> _Given records_
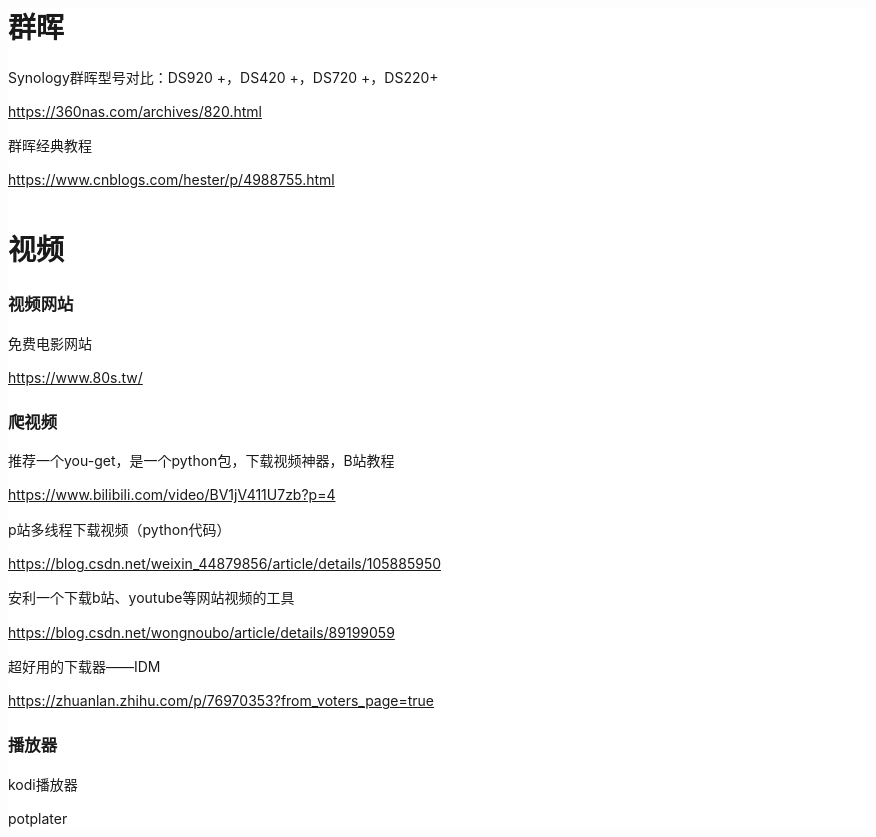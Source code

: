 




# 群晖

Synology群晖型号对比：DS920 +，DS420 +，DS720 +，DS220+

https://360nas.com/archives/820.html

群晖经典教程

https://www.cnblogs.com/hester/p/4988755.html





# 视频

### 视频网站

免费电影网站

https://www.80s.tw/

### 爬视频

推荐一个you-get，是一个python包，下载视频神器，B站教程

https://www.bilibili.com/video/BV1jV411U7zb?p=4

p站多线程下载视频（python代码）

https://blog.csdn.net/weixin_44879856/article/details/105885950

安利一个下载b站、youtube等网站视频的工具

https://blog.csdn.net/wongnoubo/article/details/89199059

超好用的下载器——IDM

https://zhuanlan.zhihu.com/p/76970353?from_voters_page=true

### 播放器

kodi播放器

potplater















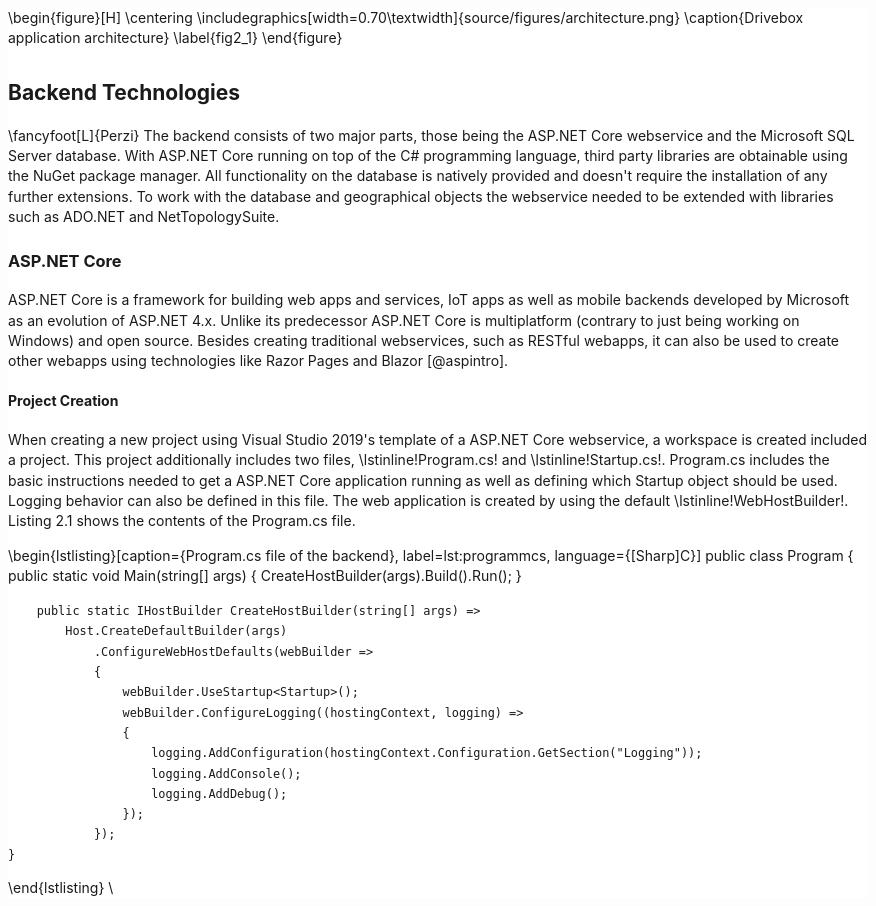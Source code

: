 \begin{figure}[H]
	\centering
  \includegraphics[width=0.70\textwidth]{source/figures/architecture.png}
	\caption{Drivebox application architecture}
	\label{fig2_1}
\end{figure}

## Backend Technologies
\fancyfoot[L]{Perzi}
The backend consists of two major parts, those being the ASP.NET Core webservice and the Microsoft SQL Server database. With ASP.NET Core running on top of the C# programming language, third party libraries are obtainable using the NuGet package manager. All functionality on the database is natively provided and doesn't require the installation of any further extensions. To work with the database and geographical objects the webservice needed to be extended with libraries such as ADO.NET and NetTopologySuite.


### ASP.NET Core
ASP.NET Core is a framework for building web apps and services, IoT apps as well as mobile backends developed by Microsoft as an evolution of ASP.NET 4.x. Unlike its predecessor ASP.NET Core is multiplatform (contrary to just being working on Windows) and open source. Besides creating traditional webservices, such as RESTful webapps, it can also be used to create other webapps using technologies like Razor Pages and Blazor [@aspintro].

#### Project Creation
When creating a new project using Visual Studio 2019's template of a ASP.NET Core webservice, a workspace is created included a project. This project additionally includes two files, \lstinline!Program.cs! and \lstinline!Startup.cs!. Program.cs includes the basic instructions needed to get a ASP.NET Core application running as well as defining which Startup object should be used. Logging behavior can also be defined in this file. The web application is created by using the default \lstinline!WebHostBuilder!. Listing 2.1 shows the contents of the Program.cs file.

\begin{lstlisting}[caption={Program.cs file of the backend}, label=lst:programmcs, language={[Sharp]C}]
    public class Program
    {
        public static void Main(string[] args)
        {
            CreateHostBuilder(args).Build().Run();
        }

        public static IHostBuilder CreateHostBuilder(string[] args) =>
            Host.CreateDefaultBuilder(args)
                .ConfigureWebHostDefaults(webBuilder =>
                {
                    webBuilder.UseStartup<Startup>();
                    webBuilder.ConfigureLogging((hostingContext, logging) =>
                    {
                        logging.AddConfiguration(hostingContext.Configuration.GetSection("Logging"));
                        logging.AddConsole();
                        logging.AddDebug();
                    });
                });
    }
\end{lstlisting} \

...

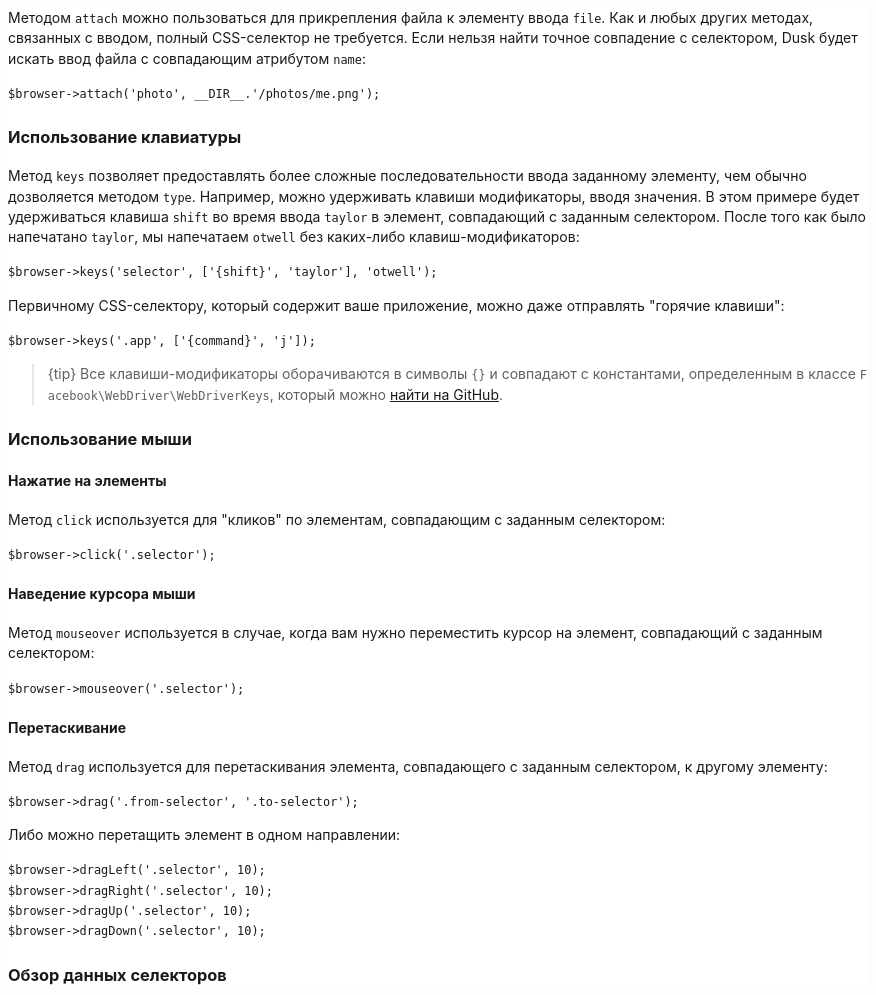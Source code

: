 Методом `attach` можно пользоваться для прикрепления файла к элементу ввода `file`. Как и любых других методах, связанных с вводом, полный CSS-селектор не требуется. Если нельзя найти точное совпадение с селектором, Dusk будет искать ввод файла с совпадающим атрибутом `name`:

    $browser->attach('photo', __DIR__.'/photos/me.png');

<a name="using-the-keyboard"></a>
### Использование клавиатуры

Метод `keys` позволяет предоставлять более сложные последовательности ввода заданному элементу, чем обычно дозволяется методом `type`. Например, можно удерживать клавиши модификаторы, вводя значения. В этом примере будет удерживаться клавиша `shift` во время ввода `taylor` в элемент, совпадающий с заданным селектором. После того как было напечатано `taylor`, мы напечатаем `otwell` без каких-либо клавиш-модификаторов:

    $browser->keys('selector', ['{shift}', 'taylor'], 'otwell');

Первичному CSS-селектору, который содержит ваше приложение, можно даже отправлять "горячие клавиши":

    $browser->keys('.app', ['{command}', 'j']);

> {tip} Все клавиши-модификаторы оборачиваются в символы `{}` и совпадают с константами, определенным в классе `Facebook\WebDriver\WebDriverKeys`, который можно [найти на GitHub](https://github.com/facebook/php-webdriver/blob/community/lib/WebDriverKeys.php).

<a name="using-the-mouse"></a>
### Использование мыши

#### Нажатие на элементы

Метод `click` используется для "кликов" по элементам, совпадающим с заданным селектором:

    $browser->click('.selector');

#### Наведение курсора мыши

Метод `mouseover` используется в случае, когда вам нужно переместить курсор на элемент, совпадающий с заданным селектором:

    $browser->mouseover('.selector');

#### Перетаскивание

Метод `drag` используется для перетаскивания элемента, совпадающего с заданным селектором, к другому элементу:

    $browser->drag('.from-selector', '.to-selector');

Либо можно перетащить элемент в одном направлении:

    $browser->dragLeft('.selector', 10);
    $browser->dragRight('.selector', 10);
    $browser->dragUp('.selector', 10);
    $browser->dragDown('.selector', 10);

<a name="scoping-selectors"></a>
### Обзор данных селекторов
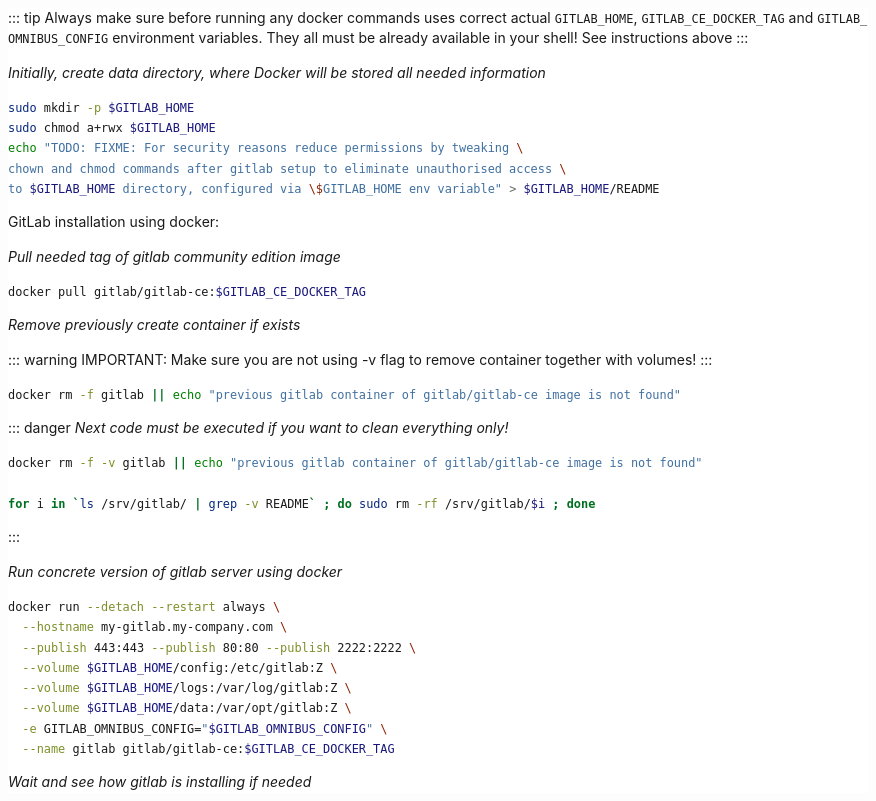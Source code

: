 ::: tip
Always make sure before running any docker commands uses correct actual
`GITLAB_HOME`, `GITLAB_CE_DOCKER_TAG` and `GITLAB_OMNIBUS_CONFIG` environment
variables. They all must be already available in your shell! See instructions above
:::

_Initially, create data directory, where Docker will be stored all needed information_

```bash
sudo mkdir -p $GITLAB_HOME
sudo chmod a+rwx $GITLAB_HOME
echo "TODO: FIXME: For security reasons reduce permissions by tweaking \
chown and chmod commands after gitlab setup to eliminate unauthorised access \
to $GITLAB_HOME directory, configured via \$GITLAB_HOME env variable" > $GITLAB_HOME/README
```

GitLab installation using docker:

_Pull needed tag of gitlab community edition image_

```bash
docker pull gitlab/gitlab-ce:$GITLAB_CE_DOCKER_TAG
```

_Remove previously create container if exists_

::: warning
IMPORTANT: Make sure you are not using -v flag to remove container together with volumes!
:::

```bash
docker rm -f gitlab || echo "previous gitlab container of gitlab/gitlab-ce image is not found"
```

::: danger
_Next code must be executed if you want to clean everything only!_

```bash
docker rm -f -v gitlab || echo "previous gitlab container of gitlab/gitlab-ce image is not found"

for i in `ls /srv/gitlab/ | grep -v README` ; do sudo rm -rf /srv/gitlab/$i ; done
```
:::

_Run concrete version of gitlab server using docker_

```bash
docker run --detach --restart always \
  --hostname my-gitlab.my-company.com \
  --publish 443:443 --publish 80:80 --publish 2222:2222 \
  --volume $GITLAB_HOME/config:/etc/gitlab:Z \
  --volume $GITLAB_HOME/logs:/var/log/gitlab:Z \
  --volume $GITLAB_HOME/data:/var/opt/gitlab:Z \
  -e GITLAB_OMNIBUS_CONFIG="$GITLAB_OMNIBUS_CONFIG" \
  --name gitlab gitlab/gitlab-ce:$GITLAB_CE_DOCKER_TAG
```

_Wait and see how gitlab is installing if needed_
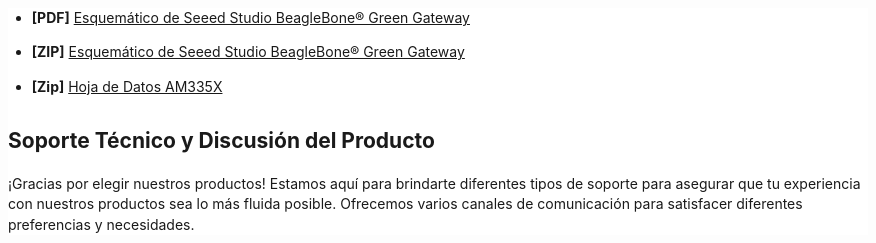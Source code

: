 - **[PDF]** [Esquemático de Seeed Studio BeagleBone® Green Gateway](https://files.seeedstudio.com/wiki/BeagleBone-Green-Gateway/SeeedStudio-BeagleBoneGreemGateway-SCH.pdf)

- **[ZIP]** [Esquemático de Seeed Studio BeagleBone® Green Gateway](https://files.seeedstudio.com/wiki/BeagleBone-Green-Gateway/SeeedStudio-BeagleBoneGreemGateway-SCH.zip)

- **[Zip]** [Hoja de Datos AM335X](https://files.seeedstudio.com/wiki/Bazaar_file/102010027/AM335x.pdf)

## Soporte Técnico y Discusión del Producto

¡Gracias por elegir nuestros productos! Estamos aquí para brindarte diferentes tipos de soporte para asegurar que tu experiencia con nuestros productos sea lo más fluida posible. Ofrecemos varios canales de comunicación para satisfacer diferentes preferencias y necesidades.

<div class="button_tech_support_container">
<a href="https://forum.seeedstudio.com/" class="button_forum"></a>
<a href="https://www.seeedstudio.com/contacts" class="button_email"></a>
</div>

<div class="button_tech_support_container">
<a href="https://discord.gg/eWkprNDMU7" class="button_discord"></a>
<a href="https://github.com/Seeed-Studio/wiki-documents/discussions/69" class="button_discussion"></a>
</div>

> _Task to carry out_
Pick each line holding "chmod" out of the entries above and return it.

> _Response to the task_
sudo chmod a+rwx $GITLAB_HOME
chown and chmod commands after gitlab setup to eliminate unauthorised access \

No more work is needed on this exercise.